# [LISTED RECORDS]
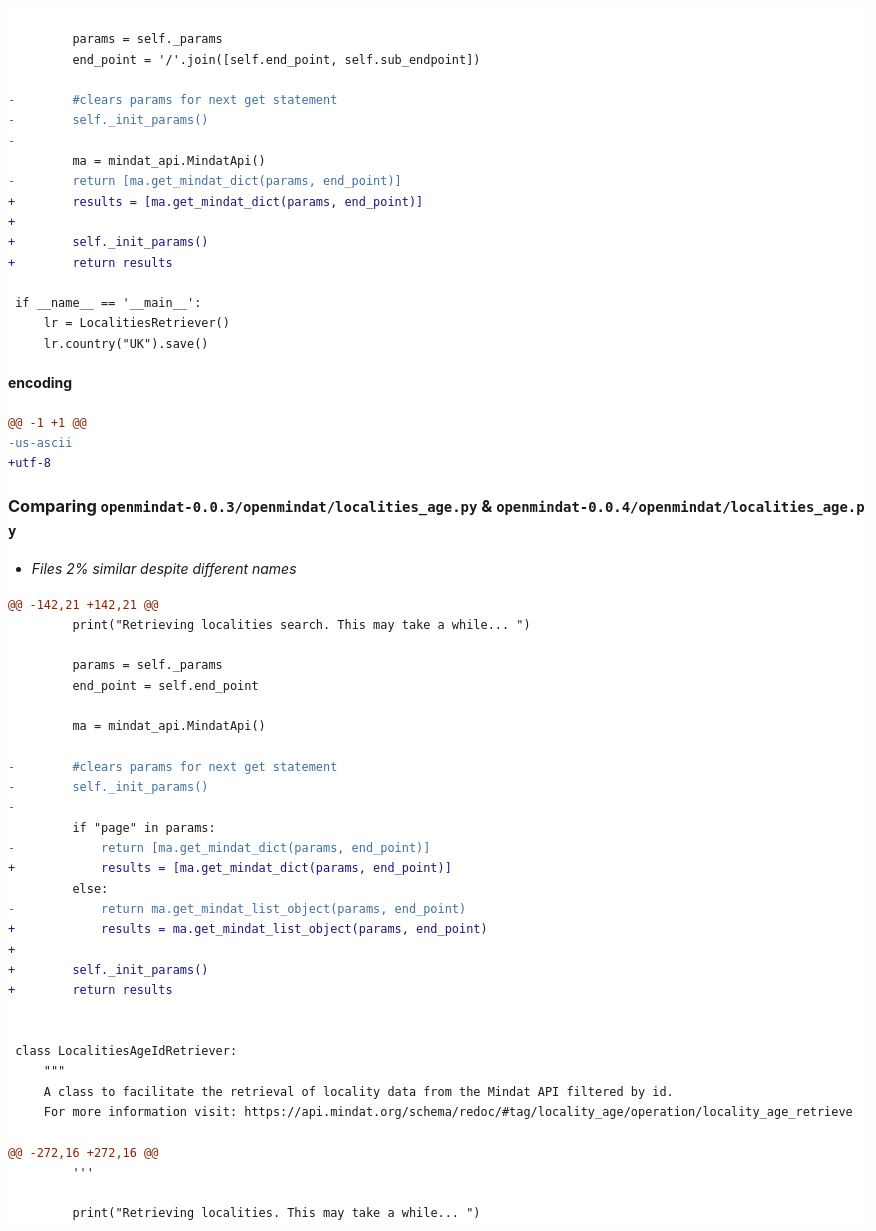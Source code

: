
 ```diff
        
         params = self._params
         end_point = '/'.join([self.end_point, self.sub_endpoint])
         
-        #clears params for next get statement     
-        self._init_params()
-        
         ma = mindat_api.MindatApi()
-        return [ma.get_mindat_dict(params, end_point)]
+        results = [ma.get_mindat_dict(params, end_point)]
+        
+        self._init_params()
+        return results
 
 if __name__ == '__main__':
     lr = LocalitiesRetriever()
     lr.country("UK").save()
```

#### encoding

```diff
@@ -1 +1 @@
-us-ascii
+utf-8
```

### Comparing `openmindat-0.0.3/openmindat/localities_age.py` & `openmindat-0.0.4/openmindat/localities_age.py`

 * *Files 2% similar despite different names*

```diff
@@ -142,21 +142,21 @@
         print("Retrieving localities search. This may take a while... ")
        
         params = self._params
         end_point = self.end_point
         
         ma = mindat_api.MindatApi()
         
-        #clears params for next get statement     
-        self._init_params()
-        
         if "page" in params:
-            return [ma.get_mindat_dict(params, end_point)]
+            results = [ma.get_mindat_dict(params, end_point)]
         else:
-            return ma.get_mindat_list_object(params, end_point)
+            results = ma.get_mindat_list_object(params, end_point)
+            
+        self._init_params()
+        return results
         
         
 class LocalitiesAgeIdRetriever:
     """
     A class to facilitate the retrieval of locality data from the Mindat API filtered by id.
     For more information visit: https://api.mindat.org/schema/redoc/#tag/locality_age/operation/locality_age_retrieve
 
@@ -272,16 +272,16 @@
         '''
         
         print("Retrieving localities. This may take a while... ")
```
--
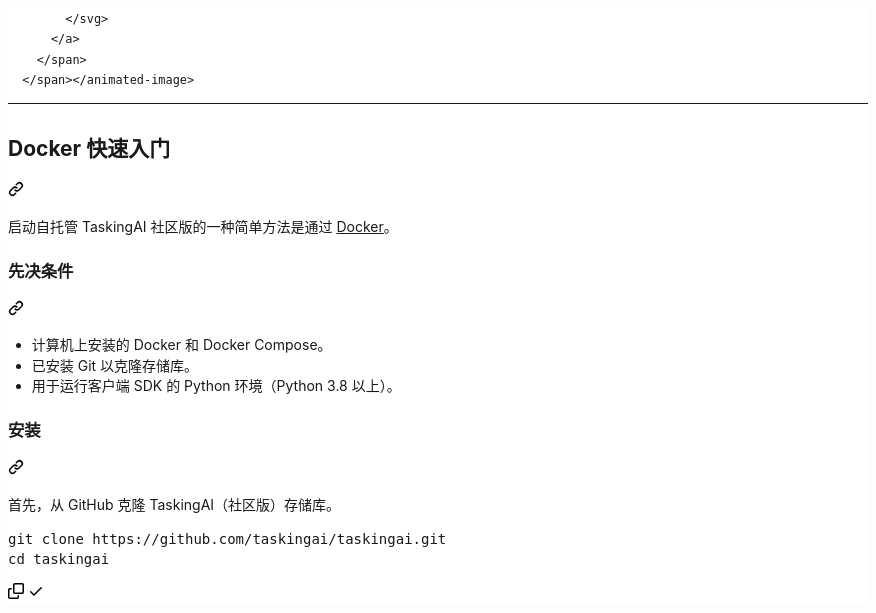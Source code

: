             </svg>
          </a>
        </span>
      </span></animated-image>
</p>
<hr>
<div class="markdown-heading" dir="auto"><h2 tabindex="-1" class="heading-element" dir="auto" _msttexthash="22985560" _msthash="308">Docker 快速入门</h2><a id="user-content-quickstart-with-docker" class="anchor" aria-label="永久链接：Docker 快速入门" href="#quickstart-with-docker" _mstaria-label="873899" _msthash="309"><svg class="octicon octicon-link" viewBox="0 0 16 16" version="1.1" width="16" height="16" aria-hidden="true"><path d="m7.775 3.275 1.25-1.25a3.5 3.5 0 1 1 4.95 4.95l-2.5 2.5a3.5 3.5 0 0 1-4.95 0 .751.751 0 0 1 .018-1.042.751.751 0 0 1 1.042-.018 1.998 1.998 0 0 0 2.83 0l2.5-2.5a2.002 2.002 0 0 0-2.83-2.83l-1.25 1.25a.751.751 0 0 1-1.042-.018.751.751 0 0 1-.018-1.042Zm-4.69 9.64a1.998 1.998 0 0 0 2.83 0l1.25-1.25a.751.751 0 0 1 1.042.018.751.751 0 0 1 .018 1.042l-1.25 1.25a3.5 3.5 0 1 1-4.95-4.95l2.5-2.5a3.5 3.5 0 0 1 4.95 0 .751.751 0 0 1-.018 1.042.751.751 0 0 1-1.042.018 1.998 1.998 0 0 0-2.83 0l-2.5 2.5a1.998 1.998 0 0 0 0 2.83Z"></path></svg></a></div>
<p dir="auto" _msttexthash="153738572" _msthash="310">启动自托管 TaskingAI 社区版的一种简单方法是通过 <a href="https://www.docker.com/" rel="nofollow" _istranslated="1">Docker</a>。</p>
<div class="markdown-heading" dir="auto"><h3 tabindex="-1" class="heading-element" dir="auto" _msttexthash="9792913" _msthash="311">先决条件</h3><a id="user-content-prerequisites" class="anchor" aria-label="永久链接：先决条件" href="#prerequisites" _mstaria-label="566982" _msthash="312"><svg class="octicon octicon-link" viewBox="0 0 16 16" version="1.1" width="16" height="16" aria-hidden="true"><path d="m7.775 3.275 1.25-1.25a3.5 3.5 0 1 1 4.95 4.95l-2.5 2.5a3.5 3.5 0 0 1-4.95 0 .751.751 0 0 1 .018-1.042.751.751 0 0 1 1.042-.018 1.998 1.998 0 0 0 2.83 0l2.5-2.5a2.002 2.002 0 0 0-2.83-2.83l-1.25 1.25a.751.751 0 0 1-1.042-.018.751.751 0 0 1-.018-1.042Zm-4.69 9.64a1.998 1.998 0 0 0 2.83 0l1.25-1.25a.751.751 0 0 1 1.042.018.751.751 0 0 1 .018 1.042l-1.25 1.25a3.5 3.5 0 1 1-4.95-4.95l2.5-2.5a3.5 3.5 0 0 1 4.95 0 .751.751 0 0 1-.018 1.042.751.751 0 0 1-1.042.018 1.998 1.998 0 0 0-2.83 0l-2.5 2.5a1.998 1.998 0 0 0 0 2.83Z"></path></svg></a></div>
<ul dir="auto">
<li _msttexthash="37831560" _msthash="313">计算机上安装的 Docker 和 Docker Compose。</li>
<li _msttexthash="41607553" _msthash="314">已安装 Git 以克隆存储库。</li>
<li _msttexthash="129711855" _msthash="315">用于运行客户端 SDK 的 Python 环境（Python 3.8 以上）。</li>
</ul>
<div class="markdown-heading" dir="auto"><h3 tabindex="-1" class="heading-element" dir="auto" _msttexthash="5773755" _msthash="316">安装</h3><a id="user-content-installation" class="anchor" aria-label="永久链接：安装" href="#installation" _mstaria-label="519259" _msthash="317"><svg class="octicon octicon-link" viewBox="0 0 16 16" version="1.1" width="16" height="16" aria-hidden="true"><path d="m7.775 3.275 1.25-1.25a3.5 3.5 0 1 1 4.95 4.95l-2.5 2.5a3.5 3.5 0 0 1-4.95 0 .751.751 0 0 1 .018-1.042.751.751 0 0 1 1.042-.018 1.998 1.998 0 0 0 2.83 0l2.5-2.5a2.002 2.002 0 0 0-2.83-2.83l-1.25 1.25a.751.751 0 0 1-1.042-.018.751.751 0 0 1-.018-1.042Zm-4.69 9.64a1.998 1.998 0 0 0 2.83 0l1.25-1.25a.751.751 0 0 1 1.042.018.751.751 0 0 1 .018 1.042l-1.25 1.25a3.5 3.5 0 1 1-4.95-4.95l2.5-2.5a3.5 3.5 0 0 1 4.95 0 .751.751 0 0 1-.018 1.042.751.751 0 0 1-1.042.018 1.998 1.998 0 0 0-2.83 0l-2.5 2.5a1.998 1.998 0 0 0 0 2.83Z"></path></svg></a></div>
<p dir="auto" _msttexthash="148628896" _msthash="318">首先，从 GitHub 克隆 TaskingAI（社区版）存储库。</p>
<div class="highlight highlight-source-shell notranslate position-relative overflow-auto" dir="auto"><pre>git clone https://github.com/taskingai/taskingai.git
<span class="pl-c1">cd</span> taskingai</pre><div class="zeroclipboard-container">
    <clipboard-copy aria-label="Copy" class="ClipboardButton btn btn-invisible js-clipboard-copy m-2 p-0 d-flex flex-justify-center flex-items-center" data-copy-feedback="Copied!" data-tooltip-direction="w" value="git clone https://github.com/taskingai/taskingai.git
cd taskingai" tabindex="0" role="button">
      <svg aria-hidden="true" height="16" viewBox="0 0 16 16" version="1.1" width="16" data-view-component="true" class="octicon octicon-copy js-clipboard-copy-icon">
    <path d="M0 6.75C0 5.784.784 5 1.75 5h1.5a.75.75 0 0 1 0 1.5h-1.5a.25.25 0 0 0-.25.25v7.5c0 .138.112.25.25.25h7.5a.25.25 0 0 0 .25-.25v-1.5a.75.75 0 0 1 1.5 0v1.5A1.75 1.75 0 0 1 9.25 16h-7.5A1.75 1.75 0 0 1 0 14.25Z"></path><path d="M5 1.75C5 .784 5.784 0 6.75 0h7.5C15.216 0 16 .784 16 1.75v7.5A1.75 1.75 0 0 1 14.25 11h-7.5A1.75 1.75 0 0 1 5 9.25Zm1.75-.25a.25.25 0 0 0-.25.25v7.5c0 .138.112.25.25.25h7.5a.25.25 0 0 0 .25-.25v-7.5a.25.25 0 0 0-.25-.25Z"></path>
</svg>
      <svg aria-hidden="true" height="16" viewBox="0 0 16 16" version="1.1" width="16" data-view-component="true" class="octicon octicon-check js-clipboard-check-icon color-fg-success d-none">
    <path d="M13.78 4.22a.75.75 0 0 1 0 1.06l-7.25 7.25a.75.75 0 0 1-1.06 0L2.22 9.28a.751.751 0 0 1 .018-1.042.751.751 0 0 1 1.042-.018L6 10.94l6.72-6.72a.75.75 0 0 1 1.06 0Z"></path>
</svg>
...
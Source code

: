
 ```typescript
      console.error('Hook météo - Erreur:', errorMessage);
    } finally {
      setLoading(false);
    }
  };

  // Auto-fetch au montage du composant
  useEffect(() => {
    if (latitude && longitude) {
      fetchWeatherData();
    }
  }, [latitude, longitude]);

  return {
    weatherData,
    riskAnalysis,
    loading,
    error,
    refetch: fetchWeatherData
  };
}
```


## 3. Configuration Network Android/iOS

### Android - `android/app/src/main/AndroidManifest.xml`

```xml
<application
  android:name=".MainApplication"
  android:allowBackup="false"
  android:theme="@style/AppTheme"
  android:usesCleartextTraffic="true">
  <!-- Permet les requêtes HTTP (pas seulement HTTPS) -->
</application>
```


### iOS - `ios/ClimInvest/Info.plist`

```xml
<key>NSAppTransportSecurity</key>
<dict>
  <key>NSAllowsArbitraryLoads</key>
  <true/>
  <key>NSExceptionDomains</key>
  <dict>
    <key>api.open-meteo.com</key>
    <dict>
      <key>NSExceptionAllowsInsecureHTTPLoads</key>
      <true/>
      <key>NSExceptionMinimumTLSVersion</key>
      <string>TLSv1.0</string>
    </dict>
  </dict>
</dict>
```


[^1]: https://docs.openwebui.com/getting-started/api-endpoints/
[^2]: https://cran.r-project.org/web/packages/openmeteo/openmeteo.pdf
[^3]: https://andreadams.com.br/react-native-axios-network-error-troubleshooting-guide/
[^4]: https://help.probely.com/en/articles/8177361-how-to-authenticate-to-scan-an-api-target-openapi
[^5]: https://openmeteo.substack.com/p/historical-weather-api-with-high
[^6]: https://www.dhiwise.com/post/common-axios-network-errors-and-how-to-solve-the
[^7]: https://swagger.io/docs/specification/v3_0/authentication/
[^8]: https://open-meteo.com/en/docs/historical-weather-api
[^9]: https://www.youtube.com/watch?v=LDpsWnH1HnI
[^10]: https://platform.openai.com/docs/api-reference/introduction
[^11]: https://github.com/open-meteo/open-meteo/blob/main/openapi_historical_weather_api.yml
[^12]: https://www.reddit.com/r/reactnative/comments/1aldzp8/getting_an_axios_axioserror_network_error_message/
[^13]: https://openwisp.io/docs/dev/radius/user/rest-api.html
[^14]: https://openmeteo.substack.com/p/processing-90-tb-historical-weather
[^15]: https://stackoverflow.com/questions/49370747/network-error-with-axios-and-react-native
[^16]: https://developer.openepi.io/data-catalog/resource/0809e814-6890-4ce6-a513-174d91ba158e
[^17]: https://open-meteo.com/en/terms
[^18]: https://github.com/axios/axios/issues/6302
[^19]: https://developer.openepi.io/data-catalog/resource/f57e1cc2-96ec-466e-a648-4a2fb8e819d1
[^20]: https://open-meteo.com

# [WHAT NEEDS TO BE DONE]
Go through the entries and copy every line with "take".

# [ANSWER BELOW]
         print("Retrieving localities search. This may take a while... ")
         print("Retrieving localities. This may take a while... ")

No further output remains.